The interview can be designed in an unstructured or semi-structured format (Carpiano, 2009). Although the walking route can be undetermined or decided by the researcher as part of the design (Evans & Jones, 2011), we used the “natural walk-along” (Kusenbach, 2003) technique, in which waste pickers talked to the interviewer while going about their usual walking (and working) route:
“Noi continued to collect waste by removing the waste packed in the black bags and laying them on the floor. Then she used her hands to rummage the waste put on the floor with no fear that something would hurt her hands. Most of the waste that Noi got were plastic bottles and small boxes. But despite the hot weather, Noi continued to tirelessly collect waste. At the same time, the data collector stood and observed Noi’s waste collection with an umbrella.”
— Fieldwork notes
Our aim was to unpack the contributions of informal waste workers (called salengs in Thai) in contributing to a circular economy and understanding the societal, technical, and policy barriers for informal waste pickers who carry out a major role in plastics recycling. As part of this project, we collected survey data with 34 waste-pickers in Bangkok and supplemented this information with a detailed walk-along with ten of them. Our research assistant, Nattakorn, walked with the waste pickers for a duration of about an hour, without asking any pointed interview questions, but walking along and gathering general reflections on the topic of interest.

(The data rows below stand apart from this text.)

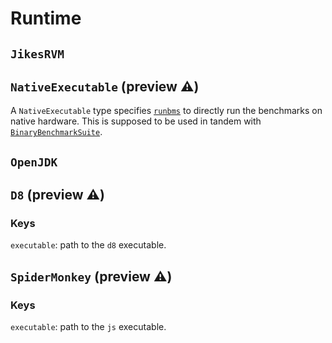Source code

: # Runtime

## `JikesRVM`

## `NativeExecutable` (preview ⚠️)
A `NativeExecutable` type specifies [`runbms`](../commands/runbms.md) to
directly run the benchmarks on native hardware. This is supposed to be used in
tandem with
[`BinaryBenchmarkSuite`](./suite.md#BinaryBenchmarkSuite).

## `OpenJDK`

## `D8` (preview ⚠️)
### Keys
`executable`: path to the `d8` executable.

## `SpiderMonkey` (preview ⚠️)
### Keys
`executable`: path to the `js` executable.
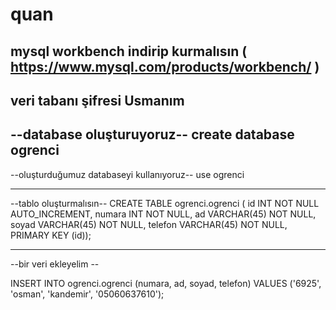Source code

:# quan
mysql workbench indirip kurmalısın ( https://www.mysql.com/products/workbench/ )
------------------------------------------------
veri tabanı şifresi Usmanım
--------------

--database oluşturuyoruz--
   create database ogrenci
---------------------------------
   
   
--oluşturduğumuz databaseyi kullanıyoruz--
  use ogrenci
   
------------------------------------
   
--tablo oluşturmalısın--
    CREATE TABLE ogrenci.ogrenci (
      id INT NOT NULL AUTO_INCREMENT,
      numara INT NOT NULL,
      ad VARCHAR(45) NOT NULL,
      soyad VARCHAR(45) NOT NULL,
      telefon VARCHAR(45) NOT NULL,
      PRIMARY KEY (id));
      
----------------------------

--bir veri ekleyelim --

INSERT INTO ogrenci.ogrenci (numara, ad, soyad, telefon) VALUES ('6925', 'osman', 'kandemir', '05060637610');
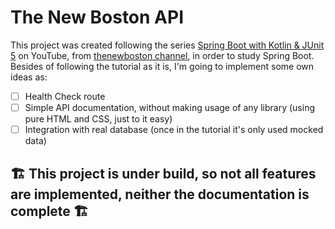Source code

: # The New Boston API
This project was created following the series
[Spring Boot with Kotlin & JUnit 5](https://www.youtube.com/playlist?list=PL6gx4Cwl9DGDPsneZWaOFg0H2wsundyGr) on YouTube,
from [thenewboston channel](https://www.youtube.com/@thenewboston), in order to study Spring Boot. Besides of following
the tutorial as it is, I'm going to implement some own ideas as:
- [ ] Health Check route
- [ ] Simple API documentation, without making usage of any library (using pure HTML and CSS, just to it easy)
- [ ] Integration with real database (once in the tutorial it's only used mocked data)

## 🏗 This project is under build, so not all features are implemented, neither the documentation is complete 🏗
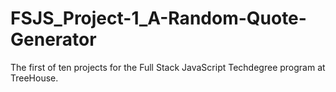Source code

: # FSJS_Project-1_A-Random-Quote-Generator
The first of ten projects for the Full Stack JavaScript Techdegree program at TreeHouse. 
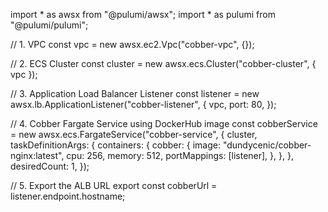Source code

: import * as awsx from "@pulumi/awsx";
import * as pulumi from "@pulumi/pulumi";

// 1. VPC
const vpc = new awsx.ec2.Vpc("cobber-vpc", {});

// 2. ECS Cluster
const cluster = new awsx.ecs.Cluster("cobber-cluster", { vpc });

// 3. Application Load Balancer Listener
const listener = new awsx.lb.ApplicationListener("cobber-listener", {
    vpc,
    port: 80,
});

// 4. Cobber Fargate Service using DockerHub image
const cobberService = new awsx.ecs.FargateService("cobber-service", {
    cluster,
    taskDefinitionArgs: {
        containers: {
            cobber: {
                image: "dundycenic/cobber-nginx:latest", 
                cpu: 256,
                memory: 512,
                portMappings: [listener],
            },
        },
    },
    desiredCount: 1,
});

// 5. Export the ALB URL
export const cobberUrl = listener.endpoint.hostname;
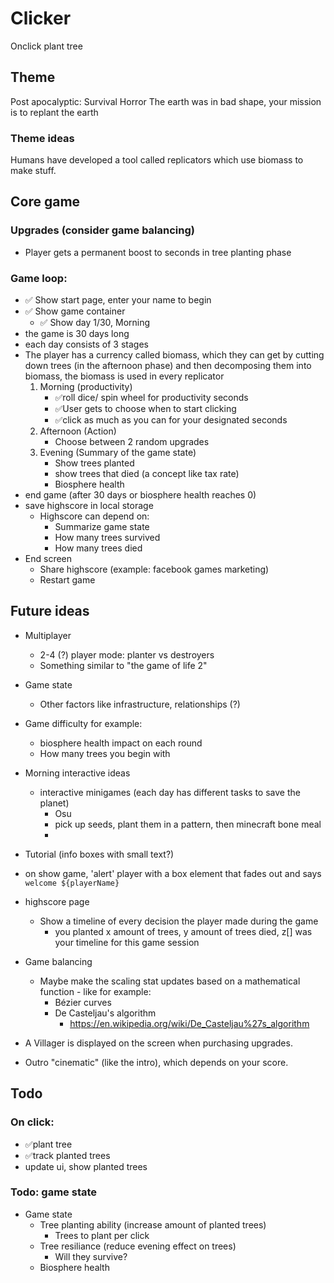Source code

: # Clicker

Onclick plant tree

## Theme

Post apocalyptic: Survival Horror
The earth was in bad shape, your mission is to replant the earth

### Theme ideas

Humans have developed a tool called replicators which use biomass to make stuff.

## Core game

### Upgrades (consider game balancing)

-   Player gets a permanent boost to seconds in tree planting phase

### Game loop:

-   ✅ Show start page, enter your name to begin
-   ✅ Show game container
    -   ✅ Show day 1/30, Morning
-   the game is 30 days long
-   each day consists of 3 stages
-   The player has a currency called biomass, which they can get by cutting down trees (in the afternoon phase) and then decomposing them into biomass, the biomass is used in every replicator
    1. Morning (productivity)
        - ✅roll dice/ spin wheel for productivity seconds
        - ✅User gets to choose when to start clicking
        - ✅click as much as you can for your designated seconds
    2. Afternoon (Action)
        - Choose between 2 random upgrades
    3. Evening (Summary of the game state)
        - Show trees planted
        - show trees that died (a concept like tax rate)
        - Biosphere health
-   end game (after 30 days or biosphere health reaches 0)
-   save highscore in local storage
    -   Highscore can depend on:
        -   Summarize game state
        -   How many trees survived
        -   How many trees died
-   End screen
    -   Share highscore (example: facebook games marketing)
    -   Restart game

## Future ideas

-   Multiplayer
    -   2-4 (?) player mode: planter vs destroyers
    -   Something similar to "the game of life 2"
-   Game state

    -   Other factors like infrastructure, relationships (?)

-   Game difficulty for example:

    -   biosphere health impact on each round
    -   How many trees you begin with

-   Morning interactive ideas

    -   interactive minigames (each day has different tasks to save the planet)
        -   Osu
        -   pick up seeds, plant them in a pattern, then minecraft bone meal
        -

-   Tutorial (info boxes with small text?)
-   on show game, 'alert' player with a box element that fades out and says `welcome ${playerName}`

-   highscore page

    -   Show a timeline of every decision the player made during the game
        -   you planted x amount of trees, y amount of trees died, z[] was your timeline for this game session

-   Game balancing

    -   Maybe make the scaling stat updates based on a mathematical function - like for example:
        -   Bézier curves
        -   De Casteljau's algorithm
            -   https://en.wikipedia.org/wiki/De_Casteljau%27s_algorithm

-   A Villager is displayed on the screen when purchasing upgrades.

-   Outro "cinematic" (like the intro), which depends on your score.

## Todo

### On click:

-   ✅plant tree
-   ✅track planted trees
-   update ui, show planted trees

### Todo: game state

-   Game state
    -   Tree planting ability (increase amount of planted trees)
        -   Trees to plant per click
    -   Tree resiliance (reduce evening effect on trees)
        -   Will they survive?
    -   Biosphere health
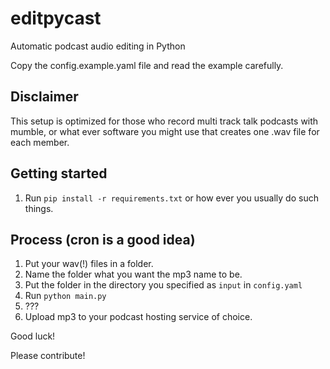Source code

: # editpycast
Automatic podcast audio editing in Python

Copy the config.example.yaml file and read the example carefully.

## Disclaimer
This setup is optimized for those who record multi track talk podcasts with mumble, or what ever software you might use that creates one .wav file for each member.

## Getting started
1. Run `pip install -r requirements.txt` or how ever you usually do such things.

## Process (cron is a good idea)
1. Put your wav(!) files in a folder.
2. Name the folder what you want the mp3 name to be.
3. Put the folder in the directory you specified as `input` in `config.yaml`
4. Run `python main.py`
5. ???
6. Upload mp3 to your podcast hosting service of choice.

Good luck!

Please contribute!
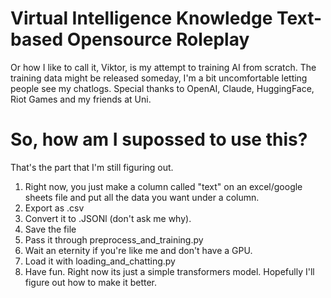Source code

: # Virtual Intelligence Knowledge Text-based Opensource Roleplay
 Or how I like to call it, Viktor, is my attempt to training AI from scratch. The training data might be released someday, I'm a bit uncomfortable letting people see my chatlogs.
 Special thanks to OpenAI, Claude, HuggingFace, Riot Games and my friends at Uni.

# So, how am I supossed to use this?
That's the part that I'm still figuring out.
1. Right now, you just make a column called "text" on an excel/google sheets file and put all the data you want under a column.
2. Export as .csv
3. Convert it to .JSONl (don't ask me why).
4. Save the file
5. Pass it through preprocess_and_training.py
6. Wait an eternity if you're like me and don't have a GPU.
7. Load it with loading_and_chatting.py
8. Have fun.
Right now its just a simple transformers model. Hopefully I'll figure out how to make it better.

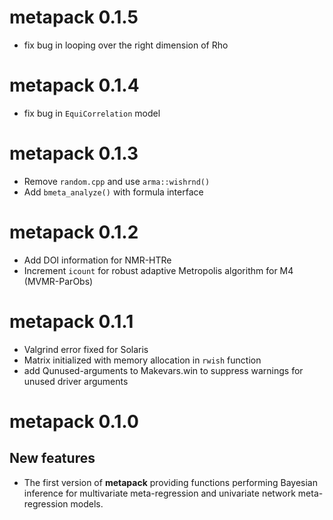 # metapack 0.1.5
* fix bug in looping over the right dimension of Rho

# metapack 0.1.4
* fix bug in `EquiCorrelation` model

# metapack 0.1.3
* Remove `random.cpp` and use `arma::wishrnd()`
* Add `bmeta_analyze()` with formula interface

# metapack 0.1.2
* Add DOI information for NMR-HTRe
* Increment `icount` for robust adaptive Metropolis algorithm for M4 (MVMR-ParObs)

# metapack 0.1.1
* Valgrind error fixed for Solaris
* Matrix initialized with memory allocation in `rwish` function
* add Qunused-arguments to Makevars.win to suppress warnings for unused driver arguments

# metapack 0.1.0

## New features
+ The first version of **metapack** providing functions performing Bayesian inference for multivariate meta-regression and univariate network meta-regression models.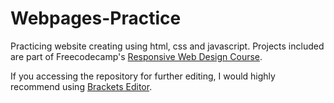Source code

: # Webpages-Practice

Practicing website creating using html, css and javascript. Projects included are part of Freecodecamp's [Responsive Web Design Course](https://www.freecodecamp.org/learn/).

If you accessing the repository for further editing, I would highly recommend using [Brackets Editor](http://brackets.io/).
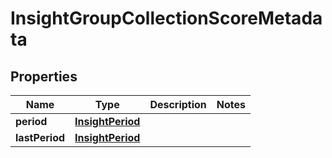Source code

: 

# InsightGroupCollectionScoreMetadata


## Properties

| Name | Type | Description | Notes |
|------------ | ------------- | ------------- | -------------|
|**period** | [**InsightPeriod**](InsightPeriod.md) |  |  |
|**lastPeriod** | [**InsightPeriod**](InsightPeriod.md) |  |  |



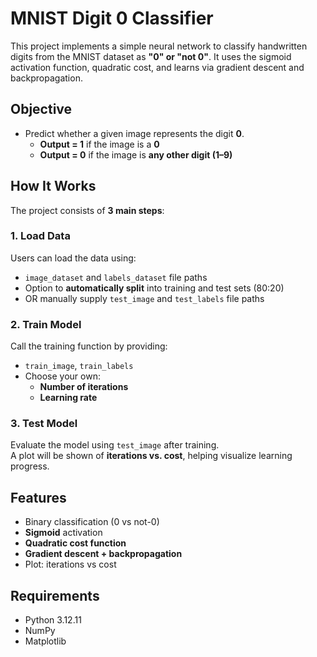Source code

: # MNIST Digit 0 Classifier

This project implements a simple neural network to classify handwritten digits from the MNIST dataset as **"0" or "not 0"**. It uses the sigmoid activation function, quadratic cost, and learns via gradient descent and backpropagation.


## Objective

- Predict whether a given image represents the digit **0**.
  - **Output = 1** if the image is a **0**
  - **Output = 0** if the image is **any other digit (1–9)**


## How It Works

The project consists of **3 main steps**:

### 1. Load Data
Users can load the data using:
- `image_dataset` and `labels_dataset` file paths
- Option to **automatically split** into training and test sets (80:20)
- OR manually supply `test_image` and `test_labels` file paths

### 2. Train Model
Call the training function by providing:
- `train_image`, `train_labels`
- Choose your own:
  - **Number of iterations**
  - **Learning rate**

### 3. Test Model
Evaluate the model using `test_image` after training.  
A plot will be shown of **iterations vs. cost**, helping visualize learning progress.


## Features

- Binary classification (0 vs not-0)
- **Sigmoid** activation
- **Quadratic cost function**
- **Gradient descent + backpropagation**
- Plot: iterations vs cost


## Requirements

- Python 3.12.11
- NumPy
- Matplotlib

The method was found to be suitable for a number of reasons. Primarily, while interviewing subjects with mobile occupations, a sit-down interview takes working time away from participants. It is crucial that researchers reduce the cost paid by participants for research participation by design. As street waste workers rummage around streets, public trash bins, and public spaces to find trash, we felt that the walk-along method was less impedimental to their work, as we interviewed them during their work hours.